Each record should be given again exactly as it appears, with no image included.

[Records from a data collection]
· · · · · · ·
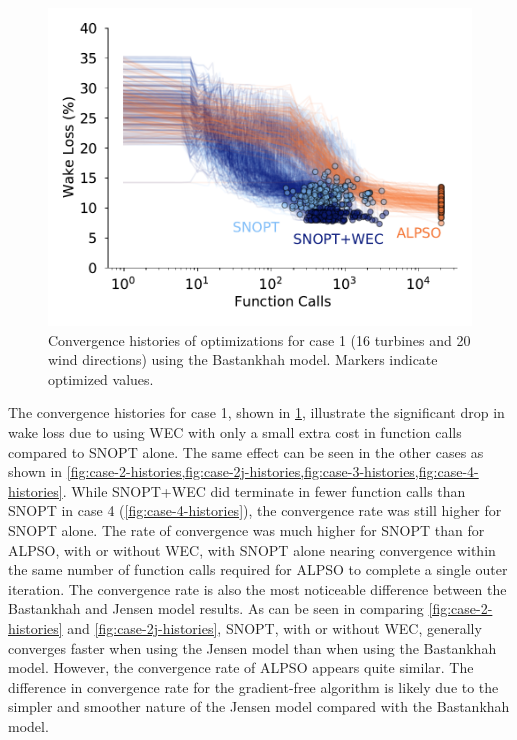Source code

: \documentclass{jpconf}
\begin{document}
\begin{figure}[h!]
	\centering
	\begin{minipage}[t]{.45\textwidth}
		\centering
		\includegraphics[width=\textwidth]{final_images/results/convergence_history_BPAmodel_16turbs_20dirs}  
		\caption{Convergence histories of optimizations for case 1 (16 turbines and 20 wind directions) using the Bastankhah model. Markers indicate optimized values.}
		\label{fig:case-1-histories}
	\end{minipage}
\end{figure}

The convergence histories for case 1, shown in \cref{fig:case-1-histories}, illustrate the significant drop in wake loss due to using WEC with only a small extra cost in function calls compared to SNOPT alone. The same effect can be seen in the other cases as shown in \cref{fig:case-2-histories,fig:case-2j-histories,fig:case-3-histories,fig:case-4-histories}. While SNOPT+WEC did terminate in fewer function calls than SNOPT in case 4 (\cref{fig:case-4-histories}), the convergence rate was still higher for SNOPT alone. The rate of convergence was much higher for SNOPT than for ALPSO, with or without WEC, with SNOPT alone nearing convergence within the same number of function calls required for ALPSO to complete a single outer iteration. The convergence rate is also the most noticeable difference between the Bastankhah and Jensen model results. As can be seen in comparing \cref{fig:case-2-histories} and \cref{fig:case-2j-histories}, SNOPT, with or without WEC, generally converges faster when using the Jensen model than when using the Bastankhah model. However, the convergence rate of ALPSO appears quite similar. The difference in convergence rate for the gradient-free algorithm is likely due to the simpler and smoother nature of the Jensen model compared with the Bastankhah model.
\end{document}
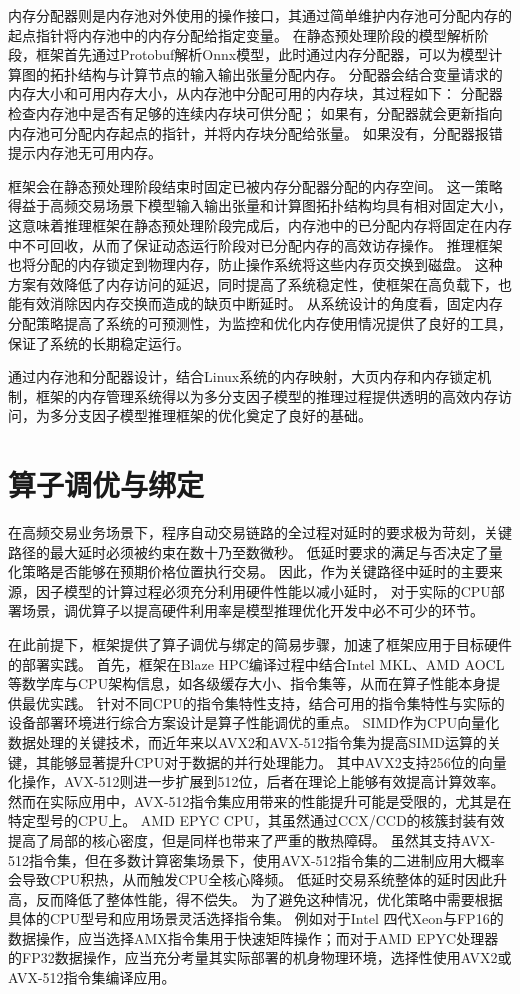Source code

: 内存分配器则是内存池对外使用的操作接口，其通过简单维护内存池可分配内存的起点指针将内存池中的内存分配给指定变量。
在静态预处理阶段的模型解析阶段，框架首先通过Protobuf解析Onnx模型，此时通过内存分配器，可以为模型计算图的拓扑结构与计算节点的输入输出张量分配内存。
分配器会结合变量请求的内存大小和可用内存大小，从内存池中分配可用的内存块，其过程如下：
分配器检查内存池中是否有足够的连续内存块可供分配；
如果有，分配器就会更新指向内存池可分配内存起点的指针，并将内存块分配给张量。
如果没有，分配器报错提示内存池无可用内存。

框架会在静态预处理阶段结束时固定已被内存分配器分配的内存空间。
这一策略得益于高频交易场景下模型输入输出张量和计算图拓扑结构均具有相对固定大小，
这意味着推理框架在静态预处理阶段完成后，内存池中的已分配内存将固定在内存中不可回收，从而了保证动态运行阶段对已分配内存的高效访存操作。
推理框架也将分配的内存锁定到物理内存，防止操作系统将这些内存页交换到磁盘。
这种方案有效降低了内存访问的延迟，同时提高了系统稳定性，使框架在高负载下，也能有效消除因内存交换而造成的缺页中断延时。
从系统设计的角度看，固定内存分配策略提高了系统的可预测性，为监控和优化内存使用情况提供了良好的工具，保证了系统的长期稳定运行。

通过内存池和分配器设计，结合Linux系统的内存映射，大页内存和内存锁定机制，框架的内存管理系统得以为多分支因子模型的推理过程提供透明的高效内存访问，为多分支因子模型推理框架的优化奠定了良好的基础。

\section{算子调优与绑定}
在高频交易业务场景下，程序自动交易链路的全过程对延时的要求极为苛刻，关键路径的最大延时必须被约束在数十乃至数微秒。
低延时要求的满足与否决定了量化策略是否能够在预期价格位置执行交易。
因此，作为关键路径中延时的主要来源，因子模型的计算过程必须充分利用硬件性能以减小延时，
对于实际的CPU部署场景，调优算子以提高硬件利用率是模型推理优化开发中必不可少的环节。

在此前提下，框架提供了算子调优与绑定的简易步骤，加速了框架应用于目标硬件的部署实践。
首先，框架在Blaze HPC编译过程中结合Intel MKL、AMD AOCL等数学库与CPU架构信息，如各级缓存大小、指令集等，从而在算子性能本身提供最优实践。
针对不同CPU的指令集特性支持，结合可用的指令集特性与实际的设备部署环境进行综合方案设计是算子性能调优的重点。
SIMD作为CPU向量化数据处理的关键技术，而近年来以AVX2和AVX-512指令集为提高SIMD运算的关键，其能够显著提升CPU对于数据的并行处理能力。
其中AVX2支持256位的向量化操作，AVX-512则进一步扩展到512位，后者在理论上能够有效提高计算效率。
然而在实际应用中，AVX-512指令集应用带来的性能提升可能是受限的，尤其是在特定型号的CPU上。
AMD EPYC CPU，其虽然通过CCX/CCD的核簇封装有效提高了局部的核心密度，但是同样也带来了严重的散热障碍。
虽然其支持AVX-512指令集，但在多数计算密集场景下，使用AVX-512指令集的二进制应用大概率会导致CPU积热，从而触发CPU全核心降频。
低延时交易系统整体的延时因此升高，反而降低了整体性能，得不偿失。
为了避免这种情况，优化策略中需要根据具体的CPU型号和应用场景灵活选择指令集。
例如对于Intel 四代Xeon与FP16的数据操作，应当选择AMX指令集用于快速矩阵操作；而对于AMD EPYC处理器的FP32数据操作，应当充分考量其实际部署的机身物理环境，选择性使用AVX2或AVX-512指令集编译应用。

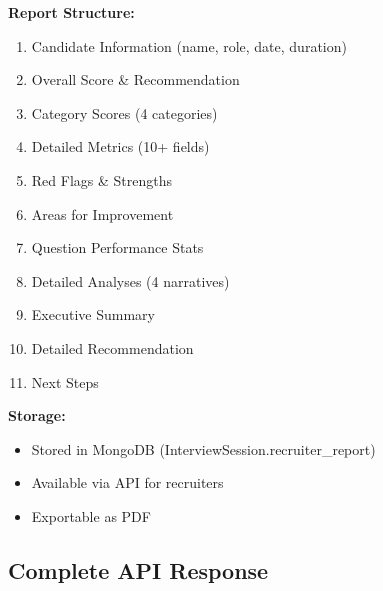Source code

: \documentclass[12pt,a4paper]{article}
\begin{document}
\begin{tcolorbox}[colback=successgreen!5,colframe=successgreen,title=\textbf{STEP 10: Generate Complete Recruiter Report}]

\textbf{Report Structure:}
\begin{enumerate}
    \item Candidate Information (name, role, date, duration)
    \item Overall Score \& Recommendation
    \item Category Scores (4 categories)
    \item Detailed Metrics (10+ fields)
    \item Red Flags \& Strengths
    \item Areas for Improvement
    \item Question Performance Stats
    \item Detailed Analyses (4 narratives)
    \item Executive Summary
    \item Detailed Recommendation
    \item Next Steps
\end{enumerate}

\textbf{Storage:}
\begin{itemize}
    \item Stored in MongoDB (InterviewSession.recruiter\_report)
    \item Available via API for recruiters
    \item Exportable as PDF
\end{itemize}

\end{tcolorbox}

\newpage

\subsection{Complete API Response}
\end{document}
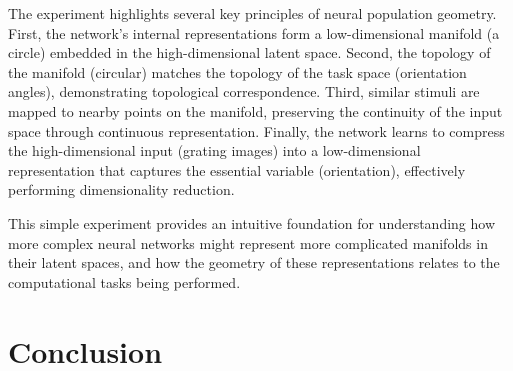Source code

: \documentclass[11pt,a4paper]{article}
\begin{document}
The experiment highlights several key principles of neural population geometry. First, the network's internal representations form a low-dimensional manifold (a circle) embedded in the high-dimensional latent space. Second, the topology of the manifold (circular) matches the topology of the task space (orientation angles), demonstrating topological correspondence. Third, similar stimuli are mapped to nearby points on the manifold, preserving the continuity of the input space through continuous representation. Finally, the network learns to compress the high-dimensional input (grating images) into a low-dimensional representation that captures the essential variable (orientation), effectively performing dimensionality reduction.

This simple experiment provides an intuitive foundation for understanding how more complex neural networks might represent more complicated manifolds in their latent spaces, and how the geometry of these representations relates to the computational tasks being performed.

\section{Conclusion}



\end{document}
· · · · · · ·
- [ANSWER BOX]
Source code

: \documentclass{jpconf}
\begin{document}
\begin{figure}[h!]
	\centering
	\begin{minipage}[t]{.45\textwidth}
		\centering
		\includegraphics[width=\textwidth]{final_images/results/convergence_history_BPAmodel_16turbs_20dirs}  
		\caption{Convergence histories of optimizations for case 1 (16 turbines and 20 wind directions) using the Bastankhah model. Markers indicate optimized values.}
		\label{fig:case-1-histories}
	\end{minipage}
\end{figure}

The convergence histories for case 1, shown in \cref{fig:case-1-histories}, illustrate the significant drop in wake loss due to using WEC with only a small extra cost in function calls compared to SNOPT alone. The same effect can be seen in the other cases as shown in \cref{fig:case-2-histories,fig:case-2j-histories,fig:case-3-histories,fig:case-4-histories}. While SNOPT+WEC did terminate in fewer function calls than SNOPT in case 4 (\cref{fig:case-4-histories}), the convergence rate was still higher for SNOPT alone. The rate of convergence was much higher for SNOPT than for ALPSO, with or without WEC, with SNOPT alone nearing convergence within the same number of function calls required for ALPSO to complete a single outer iteration. The convergence rate is also the most noticeable difference between the Bastankhah and Jensen model results. As can be seen in comparing \cref{fig:case-2-histories} and \cref{fig:case-2j-histories}, SNOPT, with or without WEC, generally converges faster when using the Jensen model than when using the Bastankhah model. However, the convergence rate of ALPSO appears quite similar. The difference in convergence rate for the gradient-free algorithm is likely due to the simpler and smoother nature of the Jensen model compared with the Bastankhah model.
\end{document}
Source code

: 内存分配器则是内存池对外使用的操作接口，其通过简单维护内存池可分配内存的起点指针将内存池中的内存分配给指定变量。
在静态预处理阶段的模型解析阶段，框架首先通过Protobuf解析Onnx模型，此时通过内存分配器，可以为模型计算图的拓扑结构与计算节点的输入输出张量分配内存。
分配器会结合变量请求的内存大小和可用内存大小，从内存池中分配可用的内存块，其过程如下：
分配器检查内存池中是否有足够的连续内存块可供分配；
如果有，分配器就会更新指向内存池可分配内存起点的指针，并将内存块分配给张量。
如果没有，分配器报错提示内存池无可用内存。

框架会在静态预处理阶段结束时固定已被内存分配器分配的内存空间。
这一策略得益于高频交易场景下模型输入输出张量和计算图拓扑结构均具有相对固定大小，
这意味着推理框架在静态预处理阶段完成后，内存池中的已分配内存将固定在内存中不可回收，从而了保证动态运行阶段对已分配内存的高效访存操作。
推理框架也将分配的内存锁定到物理内存，防止操作系统将这些内存页交换到磁盘。
这种方案有效降低了内存访问的延迟，同时提高了系统稳定性，使框架在高负载下，也能有效消除因内存交换而造成的缺页中断延时。
从系统设计的角度看，固定内存分配策略提高了系统的可预测性，为监控和优化内存使用情况提供了良好的工具，保证了系统的长期稳定运行。

通过内存池和分配器设计，结合Linux系统的内存映射，大页内存和内存锁定机制，框架的内存管理系统得以为多分支因子模型的推理过程提供透明的高效内存访问，为多分支因子模型推理框架的优化奠定了良好的基础。

\section{算子调优与绑定}
在高频交易业务场景下，程序自动交易链路的全过程对延时的要求极为苛刻，关键路径的最大延时必须被约束在数十乃至数微秒。
低延时要求的满足与否决定了量化策略是否能够在预期价格位置执行交易。
因此，作为关键路径中延时的主要来源，因子模型的计算过程必须充分利用硬件性能以减小延时，
对于实际的CPU部署场景，调优算子以提高硬件利用率是模型推理优化开发中必不可少的环节。

在此前提下，框架提供了算子调优与绑定的简易步骤，加速了框架应用于目标硬件的部署实践。
首先，框架在Blaze HPC编译过程中结合Intel MKL、AMD AOCL等数学库与CPU架构信息，如各级缓存大小、指令集等，从而在算子性能本身提供最优实践。
针对不同CPU的指令集特性支持，结合可用的指令集特性与实际的设备部署环境进行综合方案设计是算子性能调优的重点。
SIMD作为CPU向量化数据处理的关键技术，而近年来以AVX2和AVX-512指令集为提高SIMD运算的关键，其能够显著提升CPU对于数据的并行处理能力。
其中AVX2支持256位的向量化操作，AVX-512则进一步扩展到512位，后者在理论上能够有效提高计算效率。
然而在实际应用中，AVX-512指令集应用带来的性能提升可能是受限的，尤其是在特定型号的CPU上。
AMD EPYC CPU，其虽然通过CCX/CCD的核簇封装有效提高了局部的核心密度，但是同样也带来了严重的散热障碍。
虽然其支持AVX-512指令集，但在多数计算密集场景下，使用AVX-512指令集的二进制应用大概率会导致CPU积热，从而触发CPU全核心降频。
低延时交易系统整体的延时因此升高，反而降低了整体性能，得不偿失。
为了避免这种情况，优化策略中需要根据具体的CPU型号和应用场景灵活选择指令集。
例如对于Intel 四代Xeon与FP16的数据操作，应当选择AMX指令集用于快速矩阵操作；而对于AMD EPYC处理器的FP32数据操作，应当充分考量其实际部署的机身物理环境，选择性使用AVX2或AVX-512指令集编译应用。

Source code

: \documentclass[12pt,a4paper]{article}
\begin{document}
\begin{tcolorbox}[colback=successgreen!5,colframe=successgreen,title=\textbf{STEP 10: Generate Complete Recruiter Report}]

\textbf{Report Structure:}
\begin{enumerate}
    \item Candidate Information (name, role, date, duration)
    \item Overall Score \& Recommendation
    \item Category Scores (4 categories)
    \item Detailed Metrics (10+ fields)
    \item Red Flags \& Strengths
    \item Areas for Improvement
    \item Question Performance Stats
    \item Detailed Analyses (4 narratives)
    \item Executive Summary
    \item Detailed Recommendation
    \item Next Steps
\end{enumerate}

\textbf{Storage:}
\begin{itemize}
    \item Stored in MongoDB (InterviewSession.recruiter\_report)
    \item Available via API for recruiters
    \item Exportable as PDF
\end{itemize}

\end{tcolorbox}

\newpage

\subsection{Complete API Response}
\end{document}
Source code

: \documentclass[11pt,a4paper]{article}
\begin{document}
The experiment highlights several key principles of neural population geometry. First, the network's internal representations form a low-dimensional manifold (a circle) embedded in the high-dimensional latent space. Second, the topology of the manifold (circular) matches the topology of the task space (orientation angles), demonstrating topological correspondence. Third, similar stimuli are mapped to nearby points on the manifold, preserving the continuity of the input space through continuous representation. Finally, the network learns to compress the high-dimensional input (grating images) into a low-dimensional representation that captures the essential variable (orientation), effectively performing dimensionality reduction.

This simple experiment provides an intuitive foundation for understanding how more complex neural networks might represent more complicated manifolds in their latent spaces, and how the geometry of these representations relates to the computational tasks being performed.

\section{Conclusion}



\end{document}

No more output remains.